DeepSeek V4 Flash and SWE-bench: What Exists
No independently run SWE-bench score for deepseek-v4-flash has been published as of June 9, 2026. Specifically:
- Scale's SEAL SWE-bench Pro leaderboards (public and private sets) list no DeepSeek V4 entry of any variant. The top open-weights entry there is qwen3-coder-480b-a35b at 38.7% on the public set.
- The llm-stats SWE-bench Verified tracker lists DeepSeek-V4-Pro-Max (80.6%) but no Flash entry.
If you see a Flash SWE-bench number quoted, check whether it is a vendor-run scaffold result or a community harness; neither currently appears on the two trackers above. For agentic coding where benchmark evidence exists, the published data points at Pro, not Flash.

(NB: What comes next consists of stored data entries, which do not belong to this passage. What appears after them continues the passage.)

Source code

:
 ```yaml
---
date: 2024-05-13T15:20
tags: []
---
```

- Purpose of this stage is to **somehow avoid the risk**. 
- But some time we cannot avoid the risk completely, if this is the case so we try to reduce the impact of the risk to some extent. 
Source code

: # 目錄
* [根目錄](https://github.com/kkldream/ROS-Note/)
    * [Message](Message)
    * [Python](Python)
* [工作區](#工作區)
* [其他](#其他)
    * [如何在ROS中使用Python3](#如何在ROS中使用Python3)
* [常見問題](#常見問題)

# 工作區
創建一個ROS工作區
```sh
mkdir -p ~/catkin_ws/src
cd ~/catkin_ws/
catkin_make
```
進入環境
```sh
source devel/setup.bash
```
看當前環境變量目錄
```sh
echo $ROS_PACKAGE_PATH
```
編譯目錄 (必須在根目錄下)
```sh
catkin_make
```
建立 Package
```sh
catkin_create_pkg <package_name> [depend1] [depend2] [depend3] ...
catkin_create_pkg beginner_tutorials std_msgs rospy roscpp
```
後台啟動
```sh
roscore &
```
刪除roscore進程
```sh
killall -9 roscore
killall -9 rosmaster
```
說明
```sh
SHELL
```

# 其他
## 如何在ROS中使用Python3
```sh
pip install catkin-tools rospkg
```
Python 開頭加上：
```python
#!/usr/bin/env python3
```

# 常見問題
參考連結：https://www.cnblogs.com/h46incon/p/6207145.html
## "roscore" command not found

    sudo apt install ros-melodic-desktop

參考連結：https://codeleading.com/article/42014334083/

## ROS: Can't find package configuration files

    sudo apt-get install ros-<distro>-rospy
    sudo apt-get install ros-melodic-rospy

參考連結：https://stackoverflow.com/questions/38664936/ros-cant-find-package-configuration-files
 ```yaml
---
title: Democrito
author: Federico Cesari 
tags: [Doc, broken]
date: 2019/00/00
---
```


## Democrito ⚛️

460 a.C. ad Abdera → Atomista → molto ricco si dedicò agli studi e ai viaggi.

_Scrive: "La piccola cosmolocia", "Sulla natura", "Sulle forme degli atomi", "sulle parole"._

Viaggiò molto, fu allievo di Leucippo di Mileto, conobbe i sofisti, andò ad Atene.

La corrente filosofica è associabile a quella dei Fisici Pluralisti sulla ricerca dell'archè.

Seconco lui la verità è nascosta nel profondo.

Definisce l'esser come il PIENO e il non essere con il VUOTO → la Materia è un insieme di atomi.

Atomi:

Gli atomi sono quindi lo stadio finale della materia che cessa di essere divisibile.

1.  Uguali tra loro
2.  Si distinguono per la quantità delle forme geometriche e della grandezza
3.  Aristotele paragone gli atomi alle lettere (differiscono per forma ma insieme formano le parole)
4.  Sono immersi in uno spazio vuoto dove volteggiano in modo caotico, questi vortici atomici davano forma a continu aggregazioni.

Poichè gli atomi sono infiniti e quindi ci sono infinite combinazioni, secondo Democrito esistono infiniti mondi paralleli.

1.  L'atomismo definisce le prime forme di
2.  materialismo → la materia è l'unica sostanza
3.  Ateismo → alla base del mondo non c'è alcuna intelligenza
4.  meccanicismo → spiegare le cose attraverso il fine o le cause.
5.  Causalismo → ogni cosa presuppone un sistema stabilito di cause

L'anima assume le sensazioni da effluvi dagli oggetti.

Cost Math vs Opus 4.8, GPT-5.5, Gemini 3.1 Pro
Reddit and X discussion of V4 settled on a "17x cheaper" shorthand. The exact ratios depend on which token type you compare. At list prices:
| Model | Input / 1M | Output / 1M | Output tokens per $1 | Output cost vs V4-Pro |
|---|---|---|---|---|
| DeepSeek V4-Flash | $0.14 | $0.28 | 3.57M | 0.32x |
| DeepSeek V4-Pro | $0.435 | $0.87 | 1.15M | 1x |
| MiniMax M3 (≤512K) | $0.30 | $1.20 | 833K | 1.4x |
| Gemini 3.1 Pro (≤200K) | $2.00 | $12.00 | 83K | 13.8x |
| GPT-5.4 | $2.50 | $15.00 | 67K | 17.2x |
| Claude Sonnet 4.6 | $3.00 | $15.00 | 67K | 17.2x |
| Claude Opus 4.8 | $5.00 | $25.00 | 40K | 28.7x |
| GPT-5.5 | $5.00 | $30.00 | 33K | 34.5x |
| Claude Fable 5 | $10.00 | $50.00 | 20K | 57.5x |
So "17x cheaper" is accurate against GPT-5.4 and Sonnet 4.6 output. Against Opus 4.8 it is 28.7x on output and 11.5x on input. Against Fable 5 it is 57.5x on output. Cached input widens every gap: a V4-Pro cache hit costs $0.003625/M vs $0.50/M for an Opus 4.8 cache hit, 138x apart.

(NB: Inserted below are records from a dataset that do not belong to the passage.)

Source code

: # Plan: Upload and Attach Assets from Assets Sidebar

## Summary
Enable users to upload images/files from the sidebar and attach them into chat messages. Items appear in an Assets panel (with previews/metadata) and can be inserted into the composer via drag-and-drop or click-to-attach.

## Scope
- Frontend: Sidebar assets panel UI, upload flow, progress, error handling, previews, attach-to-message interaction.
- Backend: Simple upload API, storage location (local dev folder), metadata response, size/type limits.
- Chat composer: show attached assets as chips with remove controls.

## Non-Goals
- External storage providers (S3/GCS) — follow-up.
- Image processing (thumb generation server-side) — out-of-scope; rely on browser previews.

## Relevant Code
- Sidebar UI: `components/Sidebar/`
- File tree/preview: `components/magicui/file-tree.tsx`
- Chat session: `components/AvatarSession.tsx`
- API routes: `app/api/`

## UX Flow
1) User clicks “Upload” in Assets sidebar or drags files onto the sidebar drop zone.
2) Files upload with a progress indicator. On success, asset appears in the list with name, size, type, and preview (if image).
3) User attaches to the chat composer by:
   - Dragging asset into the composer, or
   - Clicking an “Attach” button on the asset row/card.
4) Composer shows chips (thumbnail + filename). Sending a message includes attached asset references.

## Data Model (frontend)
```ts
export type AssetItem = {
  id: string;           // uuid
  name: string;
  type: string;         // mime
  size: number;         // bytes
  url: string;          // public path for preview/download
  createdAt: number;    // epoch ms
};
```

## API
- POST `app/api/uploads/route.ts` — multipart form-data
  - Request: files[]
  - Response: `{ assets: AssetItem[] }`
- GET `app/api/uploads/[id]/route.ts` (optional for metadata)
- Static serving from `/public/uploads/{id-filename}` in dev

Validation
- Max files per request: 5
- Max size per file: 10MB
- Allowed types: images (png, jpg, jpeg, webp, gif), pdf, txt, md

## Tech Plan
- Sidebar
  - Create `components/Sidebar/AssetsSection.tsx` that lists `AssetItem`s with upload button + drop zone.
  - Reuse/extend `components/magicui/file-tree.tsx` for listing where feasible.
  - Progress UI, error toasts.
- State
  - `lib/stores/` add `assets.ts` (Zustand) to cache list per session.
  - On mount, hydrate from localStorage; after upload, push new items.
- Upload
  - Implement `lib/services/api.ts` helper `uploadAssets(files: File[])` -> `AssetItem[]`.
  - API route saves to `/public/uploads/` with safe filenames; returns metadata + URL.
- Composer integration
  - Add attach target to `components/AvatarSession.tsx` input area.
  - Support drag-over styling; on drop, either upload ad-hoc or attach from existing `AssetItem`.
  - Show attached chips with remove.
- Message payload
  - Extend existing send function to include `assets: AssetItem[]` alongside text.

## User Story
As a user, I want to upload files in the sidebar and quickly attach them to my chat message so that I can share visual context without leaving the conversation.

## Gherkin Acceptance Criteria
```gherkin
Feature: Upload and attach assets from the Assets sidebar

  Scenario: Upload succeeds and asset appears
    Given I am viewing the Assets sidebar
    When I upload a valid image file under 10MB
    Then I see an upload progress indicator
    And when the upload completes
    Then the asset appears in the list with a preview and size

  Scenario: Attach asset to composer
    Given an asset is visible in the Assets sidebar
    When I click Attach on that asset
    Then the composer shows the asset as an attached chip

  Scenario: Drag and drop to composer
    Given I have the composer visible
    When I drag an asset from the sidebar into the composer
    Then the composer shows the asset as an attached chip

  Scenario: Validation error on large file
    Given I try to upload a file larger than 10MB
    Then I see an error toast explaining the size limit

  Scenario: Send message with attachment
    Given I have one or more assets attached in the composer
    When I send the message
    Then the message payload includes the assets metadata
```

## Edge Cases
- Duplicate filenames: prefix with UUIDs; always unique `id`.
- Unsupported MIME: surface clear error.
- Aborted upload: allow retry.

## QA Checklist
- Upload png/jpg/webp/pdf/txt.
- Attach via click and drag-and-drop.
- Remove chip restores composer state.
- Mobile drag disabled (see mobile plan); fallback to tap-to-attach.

A concrete daily workload, 20 requests of 50K input + 10K output (1M input, 200K output per day), assuming zero cache hits:
- V4-Flash: $0.20/day, about $6/month
- V4-Pro: $0.61/day, about $18/month
- Opus 4.8: $10.00/day, about $300/month
- GPT-5.5: $11.00/day, about $330/month
- Claude Fable 5: $20.00/day, about $600/month
Full Anthropic-side rates, including cache and batch multipliers, are in our Anthropic API pricing guide.
Where to Run It: First-Party API vs OpenRouter
The first-party API (api.deepseek.com) is the reference deployment: $0.435/$0.87 for Pro, $0.14/$0.28 for Flash, with the cache-hit discounts and the 500/2500 concurrency limits above. OpenRouter lists deepseek/deepseek-v4-pro at the same $0.435/M input and $0.87/M output with 1M context, routing across hosts (DeepInfra and NVIDIA also serve V4 endpoints; per-host rates vary by routing tier, so check the live OpenRouter provider list before committing volume).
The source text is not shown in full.